REQUIRED WORK =
Beginning at the line that contains "5. Try removing it with the × button" and ending at the last line of the records below, retype each line exactly and add nothing.

*** SUPPLIED RECORDS ***

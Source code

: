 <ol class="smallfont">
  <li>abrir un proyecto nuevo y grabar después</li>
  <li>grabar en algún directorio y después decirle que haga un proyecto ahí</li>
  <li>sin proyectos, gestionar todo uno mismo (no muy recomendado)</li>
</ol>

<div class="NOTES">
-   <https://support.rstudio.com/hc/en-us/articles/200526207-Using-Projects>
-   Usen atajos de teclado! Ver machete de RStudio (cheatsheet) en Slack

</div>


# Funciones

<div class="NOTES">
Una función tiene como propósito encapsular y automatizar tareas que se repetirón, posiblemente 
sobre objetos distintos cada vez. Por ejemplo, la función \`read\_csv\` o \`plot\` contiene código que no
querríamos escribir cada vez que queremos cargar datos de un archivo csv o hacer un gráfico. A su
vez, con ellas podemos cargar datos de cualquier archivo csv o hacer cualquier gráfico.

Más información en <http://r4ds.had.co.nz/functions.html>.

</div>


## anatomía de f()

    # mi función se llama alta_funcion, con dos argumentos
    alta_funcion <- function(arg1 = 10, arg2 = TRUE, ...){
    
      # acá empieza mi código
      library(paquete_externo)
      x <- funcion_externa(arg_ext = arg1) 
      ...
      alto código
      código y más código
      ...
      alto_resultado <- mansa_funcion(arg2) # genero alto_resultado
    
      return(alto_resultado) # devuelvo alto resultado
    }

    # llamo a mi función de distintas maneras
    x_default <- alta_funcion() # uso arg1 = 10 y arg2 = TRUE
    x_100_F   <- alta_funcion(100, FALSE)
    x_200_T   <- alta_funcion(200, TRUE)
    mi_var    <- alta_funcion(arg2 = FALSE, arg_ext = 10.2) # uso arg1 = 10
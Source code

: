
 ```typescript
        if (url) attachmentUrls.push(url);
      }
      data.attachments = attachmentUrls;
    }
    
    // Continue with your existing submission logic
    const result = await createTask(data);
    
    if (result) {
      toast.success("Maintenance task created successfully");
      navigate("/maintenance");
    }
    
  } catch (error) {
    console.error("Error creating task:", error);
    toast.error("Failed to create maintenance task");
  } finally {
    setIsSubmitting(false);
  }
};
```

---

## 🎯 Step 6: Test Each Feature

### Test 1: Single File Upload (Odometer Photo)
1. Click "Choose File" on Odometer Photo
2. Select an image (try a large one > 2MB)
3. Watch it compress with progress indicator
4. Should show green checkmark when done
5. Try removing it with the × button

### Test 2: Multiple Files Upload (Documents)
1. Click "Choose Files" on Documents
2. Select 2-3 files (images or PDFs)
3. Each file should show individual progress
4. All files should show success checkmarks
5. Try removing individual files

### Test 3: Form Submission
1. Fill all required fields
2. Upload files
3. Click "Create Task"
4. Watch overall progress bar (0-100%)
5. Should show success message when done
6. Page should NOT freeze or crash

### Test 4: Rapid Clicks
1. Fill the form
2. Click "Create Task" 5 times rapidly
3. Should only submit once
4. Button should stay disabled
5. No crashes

***

RESPONSE TO THIS TASK =
5. Try removing it with the × button

### Test 2: Multiple Files Upload (Documents)
1. Click "Choose Files" on Documents
2. Select 2-3 files (images or PDFs)
3. Each file should show individual progress
4. All files should show success checkmarks
5. Try removing individual files

### Test 3: Form Submission
1. Fill all required fields
2. Upload files
3. Click "Create Task"
4. Watch overall progress bar (0-100%)
5. Should show success message when done
6. Page should NOT freeze or crash

### Test 4: Rapid Clicks
1. Fill the form
2. Click "Create Task" 5 times rapidly
3. Should only submit once
4. Button should stay disabled
5. No crashes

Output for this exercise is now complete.